The opening film of last year's Tokyo International Film Festival, the reviews for Midnight Eagle has so far been less than stellar, and I was curious to find out why. I mean, a disaster-like movie with elements that threaten in epic proportions couldn't be all that bad, what with a nuclear bomb atop a snowy mountain, with the risk of a nuclear fallout causing death and environmental damage through all of East Asia, and a race against time to prevent it from happening, relying on the heavy shoulders of a few, seem like a stroll in the park right?
The Japanese are in familiar territory, given the experience learnt from the old days when Gozilla stomped Tokyo, right up to the recent Sinking of Japan remake, you'd come to think by now they can fuse the best practices from such movies, and put together something with enough thrills and spills to excite the action seeking audience. Wrong. In fact, nothing much really happens here, and I have to admit that Izuru Narushima is no Michael Bay, who can really pump the adrenaline in folks with just a clock on countdown. Here, although there's a need to wrap things up in 48 hours, everything proceeds with a severe lack of urgency.
Which really puts the damper for it to be a "race against time" thriller. In trying to tell a story in as large a scale as possible, it incorporated three fronts before converging them all in the finale (Transformers, anyone?), but does so in a very slow manner. You have the political front, led by Prime Minister Watarase (Tatsuya Fuji) who on one hand declines to reveal the incident to the public lest a panic occurs and he loses his job, and on the other pandering to the US request of maintaining confidentiality, because they had actually flown nuclear bomb carrying stealth bombers over the skies of Japan. Yes the USofA again conveniently becomes the blame victim just had how it was in Korea's The Host, which one wonders whether their allies are becoming tired of their military antics.
Then there's the "action" front with war photo-journalist Yuji Nishizaki (Takao Osawa), who on his frequent journeys to the Northern Alps, photographs the incident, and on the cajoling of his friend Shinichiro Ochiai (Hiroshi Tamaki), they decide to scale the mountain to investigate up close, only to have "agents" (North Korean spies actually, in lieu of the more politically correct subtitles) also on the same mission, but to finish off what was started.

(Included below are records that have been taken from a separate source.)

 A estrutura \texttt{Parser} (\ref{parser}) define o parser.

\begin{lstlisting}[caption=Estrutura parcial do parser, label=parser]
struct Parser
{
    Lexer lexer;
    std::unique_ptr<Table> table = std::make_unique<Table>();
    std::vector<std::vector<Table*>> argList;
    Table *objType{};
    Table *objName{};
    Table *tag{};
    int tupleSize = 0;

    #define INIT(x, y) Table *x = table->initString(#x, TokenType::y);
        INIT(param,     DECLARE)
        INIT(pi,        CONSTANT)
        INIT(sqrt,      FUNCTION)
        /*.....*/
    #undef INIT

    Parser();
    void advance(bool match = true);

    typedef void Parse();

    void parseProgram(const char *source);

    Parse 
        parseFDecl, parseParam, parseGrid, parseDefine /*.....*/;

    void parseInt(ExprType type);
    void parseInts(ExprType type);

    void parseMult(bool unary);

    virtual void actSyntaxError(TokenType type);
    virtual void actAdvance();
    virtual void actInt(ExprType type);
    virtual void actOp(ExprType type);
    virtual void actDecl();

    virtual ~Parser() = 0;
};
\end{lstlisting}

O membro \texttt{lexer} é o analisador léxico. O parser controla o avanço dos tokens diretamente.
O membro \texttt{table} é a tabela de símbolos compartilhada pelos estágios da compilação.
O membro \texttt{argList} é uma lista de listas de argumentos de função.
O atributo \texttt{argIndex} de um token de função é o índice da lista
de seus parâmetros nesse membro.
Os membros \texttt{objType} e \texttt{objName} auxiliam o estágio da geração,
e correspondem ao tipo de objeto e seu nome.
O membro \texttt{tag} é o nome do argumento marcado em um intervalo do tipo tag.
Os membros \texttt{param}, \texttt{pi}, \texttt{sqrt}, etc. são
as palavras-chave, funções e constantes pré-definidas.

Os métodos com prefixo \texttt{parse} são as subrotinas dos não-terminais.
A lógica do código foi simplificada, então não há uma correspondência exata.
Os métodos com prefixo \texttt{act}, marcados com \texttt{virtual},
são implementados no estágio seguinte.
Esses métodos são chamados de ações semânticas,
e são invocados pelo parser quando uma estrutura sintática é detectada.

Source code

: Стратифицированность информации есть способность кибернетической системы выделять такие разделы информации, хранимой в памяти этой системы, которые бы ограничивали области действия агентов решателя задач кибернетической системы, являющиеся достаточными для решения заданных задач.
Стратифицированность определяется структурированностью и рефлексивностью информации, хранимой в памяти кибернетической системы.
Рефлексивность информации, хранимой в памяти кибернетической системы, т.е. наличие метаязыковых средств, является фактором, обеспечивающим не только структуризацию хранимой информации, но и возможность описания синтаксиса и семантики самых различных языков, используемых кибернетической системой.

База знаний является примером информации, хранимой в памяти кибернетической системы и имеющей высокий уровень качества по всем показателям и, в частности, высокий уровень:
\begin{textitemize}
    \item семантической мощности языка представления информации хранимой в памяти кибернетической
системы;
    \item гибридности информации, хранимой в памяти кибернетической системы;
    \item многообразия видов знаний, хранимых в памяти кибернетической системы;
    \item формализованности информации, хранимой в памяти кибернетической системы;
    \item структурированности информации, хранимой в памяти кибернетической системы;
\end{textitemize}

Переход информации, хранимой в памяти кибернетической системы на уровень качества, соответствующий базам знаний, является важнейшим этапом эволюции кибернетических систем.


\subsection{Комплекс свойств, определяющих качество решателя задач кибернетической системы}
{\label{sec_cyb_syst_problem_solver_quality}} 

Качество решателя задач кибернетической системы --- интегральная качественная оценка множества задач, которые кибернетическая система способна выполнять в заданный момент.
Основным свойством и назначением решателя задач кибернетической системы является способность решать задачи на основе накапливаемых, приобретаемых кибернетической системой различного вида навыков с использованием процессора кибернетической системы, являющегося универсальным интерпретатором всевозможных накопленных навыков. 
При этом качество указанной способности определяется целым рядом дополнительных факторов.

The duo need firepower to handle the adversary, and that comes from the Defense Forces' Major Akihiro Saeki (A-Saku Yoshida). Lastly, Nishizaki's sister in law, whom he isn't on good terms with, given the sexual tension between them (or so I read their body language), handling some events on the domestic front with some injured North Korean and his girlfriend, who holds the key to end the danger.
In some ways, it resembles Robert Redford's Lions for Lambs, which also has a battlefront created on the high mountains, while pencil pushing decision makers survey the action from the comfort of their warm, sparse bunker operations room. Since it's a drama more so than an action movie, a lot of extras are just sitting in the background, trying not to sleep while the actors emote, and looking prim and proper in their starched uniforms decorated with countless of medals. The Japanese seem to be unable to get rid of showing off technical superiority with long distance communications over huge television monitors that give unprecedented clarity in both video and audio, of course with plenty of loopholes abound too.
While there's a lack of urgency, the enemies are faceless too, with inanimate objects like "the bomb" and plenty of snow-camouflaged, masked soldiers armed with automatic machine guns and RPGs, so they don't really present themselves as menacing or life-threatening, just as another generic goon that gets dispatched easily. Midnight Eagle could have been a taut action thriller, but what we got was plenty of unnecessary drama that bloated the plot.